As we approach Christmas, in the first of a three-part series, we look at popular toys from down the decades, beginning this week with the 1960s and 1970s when it was all about Stretch Armstrong and Barbie...
PONG - HOME VERSION
1970s
Hailing from the 1970s, this was one of the first home computer games. In fact, you might say it was the birth of mass home computer game industry. People might queue round the block today for the latest iteration of Call of Duty or Grand Theft Auto but back in the ‘70s, adults were fascinated by the simple, yet highly addictive two player on-screen form of tennis.
Pong made the leap from arcade game to living room platform and proved so popular it virtually invented a new industry, one which in 2016 was said to be worth a staggering £99bn... and it all started with a simple ball and paddle game.
RANGE OF BARBIE DOLLS
1960s
The Barbie doll has been a perennial favourite among children and even today continues to sell well.
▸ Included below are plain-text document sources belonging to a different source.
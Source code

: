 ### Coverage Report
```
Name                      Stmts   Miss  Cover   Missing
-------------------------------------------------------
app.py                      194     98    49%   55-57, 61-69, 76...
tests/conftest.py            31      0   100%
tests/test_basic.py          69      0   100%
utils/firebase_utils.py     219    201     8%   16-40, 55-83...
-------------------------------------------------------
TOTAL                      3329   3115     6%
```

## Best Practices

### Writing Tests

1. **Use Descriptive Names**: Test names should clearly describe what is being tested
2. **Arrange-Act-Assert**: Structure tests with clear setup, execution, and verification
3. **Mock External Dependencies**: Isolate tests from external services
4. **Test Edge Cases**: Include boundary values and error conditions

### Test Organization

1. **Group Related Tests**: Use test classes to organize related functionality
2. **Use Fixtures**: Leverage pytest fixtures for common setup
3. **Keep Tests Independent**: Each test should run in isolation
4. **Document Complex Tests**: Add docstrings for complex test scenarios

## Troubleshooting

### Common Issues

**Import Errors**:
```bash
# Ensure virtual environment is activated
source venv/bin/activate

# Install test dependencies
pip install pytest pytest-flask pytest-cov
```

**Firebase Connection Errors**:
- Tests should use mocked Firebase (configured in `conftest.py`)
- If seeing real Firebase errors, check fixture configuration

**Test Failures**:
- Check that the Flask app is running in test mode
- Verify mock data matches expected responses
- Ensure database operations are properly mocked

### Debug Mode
Barbie was born in 1959 at the American International Toy Fair. Created by businesswoman Ruth Handler to show little girls they could be anything they wanted to be and that ‘a woman has ‘choices’. Barbie’s full name, in case you were wondering, is Barbara Millicent Roberts and she hails from the town of Willows in Wisconsin, USA. Handler created her after seeing a doll while travelling in Switzerland in 1956.
DIE-CAST MODEL CARS
1960s
Die cast model cars might not have been introduced in the ‘60s and ‘70s - in fact Citroen used to make its own models for promotion purposes back in the 1920s - but it was the era when their popularity soared. Back in those pre-mobile phone/computer driven decades, children were forced to use their imaginations in order to entertain themselves and so die-cast models were just the thing to make up your own car chases and crashes. Today, some of those old toys are worth more than full sized cars, with classics fetching tens of thousands at auction.
STRETCH ARMSTRONG
1970s
Stretch Armstrong was every child’s dream toy, because he could be stretched up to four times his original size (over 4ft in length) and when you let go of his limbs, he would just go back to his normal size, with no stretch marks at all. (If he was ever ‘injured’, he could be simply repaired with a sticking plaster.)
But what was Stretch made of? His innards consist of a mixture of corn syrup and other sugars, gum, flour, pine resin and other ingredients. In 2016, Hasbro announced the return of the Stretch Armstrong toy in its original 1976 design.
SCALEXTRIC
1960s/1970s
Scalextric dominated the 1960s and 1970s with its slot-car race game, which allowed two or more players to race toy cars around a circuit they built themselves from interconnecting pieces.
Scalextric was unveiled at the Harrogate Toy Fair in 1957 and became an instant hit. At one point the company was producing up to 7000 cars a week.
In 2009, TV presenter James May entered the record books by making the world’s longest Scalextric track, a replica of the Brooklands race circuit, which ran for 2.75 miles.
TWISTER - PARTY GAME
1960s
If you were throwing a party in the 1960s and you wanted to provide some form of entertainment other than knitting and apple-bobbing, then Twister would be your go-to toy. A box-set of frantic fun, it was the game which got people up close and personal and more often than not falling over themselves to win.
Twister became a success when actress Eva Gabor played it with Johnny Carson on television’s The Tonight Show on May 3, 1966. It was the first popular game to use people as playing pieces. When it was originally developed, it was called ‘Pretzel’ but that name had already been taken.